Reputation is a lost 1917 American silent film drama film produced and distributed by the Mutual Film Company and starring Edna Goodrich. The film was directed by John B. O'Brien.

==Plot==
As described in a film magazine, Constance Bennett (Goodrich) is determined to make sufficient money to set her aunt up in business before her marriage, so she goes to New York City to work as a model in a cloak house. The manager Edmund Berste (Goldsmith), who has a jealous wife (Lee), takes a liking to Constance. The wife learns of this and goes to Constance's home town and denounces her. When Constance returns home, no one will have anything to do with her, so she returns to New York where her former employer Berste sets a trap for her.
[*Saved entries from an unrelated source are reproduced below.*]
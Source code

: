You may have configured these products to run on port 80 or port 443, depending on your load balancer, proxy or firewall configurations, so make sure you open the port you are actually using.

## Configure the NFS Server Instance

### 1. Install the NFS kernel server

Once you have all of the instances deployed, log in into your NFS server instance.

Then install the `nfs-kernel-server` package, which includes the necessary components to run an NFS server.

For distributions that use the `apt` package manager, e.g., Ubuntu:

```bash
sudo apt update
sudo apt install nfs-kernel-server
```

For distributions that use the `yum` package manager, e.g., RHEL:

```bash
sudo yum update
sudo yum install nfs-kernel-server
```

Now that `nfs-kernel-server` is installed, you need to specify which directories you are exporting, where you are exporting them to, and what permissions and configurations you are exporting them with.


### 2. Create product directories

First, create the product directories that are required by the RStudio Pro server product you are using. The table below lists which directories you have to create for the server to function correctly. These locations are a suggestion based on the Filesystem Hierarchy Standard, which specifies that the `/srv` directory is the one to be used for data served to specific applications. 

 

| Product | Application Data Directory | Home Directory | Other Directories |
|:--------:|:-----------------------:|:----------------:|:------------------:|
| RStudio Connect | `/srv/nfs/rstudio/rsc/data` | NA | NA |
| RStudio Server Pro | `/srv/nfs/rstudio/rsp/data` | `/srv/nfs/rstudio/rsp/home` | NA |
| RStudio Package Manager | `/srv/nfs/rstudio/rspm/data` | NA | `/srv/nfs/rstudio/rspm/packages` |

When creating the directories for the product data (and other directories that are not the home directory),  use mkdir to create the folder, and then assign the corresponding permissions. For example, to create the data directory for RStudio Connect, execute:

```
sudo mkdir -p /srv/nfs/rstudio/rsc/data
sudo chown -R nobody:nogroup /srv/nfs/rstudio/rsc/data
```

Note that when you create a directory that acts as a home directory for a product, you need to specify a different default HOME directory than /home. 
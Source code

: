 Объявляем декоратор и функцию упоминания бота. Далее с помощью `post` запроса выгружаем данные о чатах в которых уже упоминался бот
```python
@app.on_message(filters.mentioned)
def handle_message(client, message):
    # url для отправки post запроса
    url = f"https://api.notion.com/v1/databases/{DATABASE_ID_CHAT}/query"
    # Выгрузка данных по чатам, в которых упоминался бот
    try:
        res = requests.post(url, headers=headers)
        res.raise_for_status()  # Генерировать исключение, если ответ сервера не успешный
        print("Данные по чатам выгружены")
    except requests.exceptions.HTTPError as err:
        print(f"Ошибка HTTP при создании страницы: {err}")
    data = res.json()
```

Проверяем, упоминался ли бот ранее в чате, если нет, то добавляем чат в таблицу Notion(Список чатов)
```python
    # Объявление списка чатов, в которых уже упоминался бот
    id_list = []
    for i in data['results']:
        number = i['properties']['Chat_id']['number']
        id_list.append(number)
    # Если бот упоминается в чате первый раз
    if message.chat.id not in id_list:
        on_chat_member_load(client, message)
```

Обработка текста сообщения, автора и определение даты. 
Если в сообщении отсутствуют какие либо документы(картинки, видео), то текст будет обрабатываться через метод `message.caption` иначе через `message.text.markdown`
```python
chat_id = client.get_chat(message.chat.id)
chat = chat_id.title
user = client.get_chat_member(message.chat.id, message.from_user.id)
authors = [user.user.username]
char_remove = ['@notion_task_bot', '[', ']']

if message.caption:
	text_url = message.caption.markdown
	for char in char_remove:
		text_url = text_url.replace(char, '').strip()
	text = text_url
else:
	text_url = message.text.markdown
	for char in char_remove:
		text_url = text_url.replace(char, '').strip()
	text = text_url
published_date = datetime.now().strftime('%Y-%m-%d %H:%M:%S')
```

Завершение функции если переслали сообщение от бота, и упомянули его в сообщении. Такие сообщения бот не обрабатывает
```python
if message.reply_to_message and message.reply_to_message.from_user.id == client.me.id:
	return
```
In order to save herself, Constance shoots Berste. However, at the trial she is acquitted, and shortly thereafter she and John Clavering (Hinckley) are married.

==Cast==
- Edna Goodrich - Constance Bennett
- William Hinckley - John Clavering
- Frank Goldsmith - Edmund Berste
- Carey Lee - Mrs. Berste
- Esther Evans - Nellie Burns, Stenographer
- Nellie Parker Spaulding - Mrs. Williams
- Mathilde Brundage - Mrs. Clavering (credited as Mrs. Mathilde Brudage)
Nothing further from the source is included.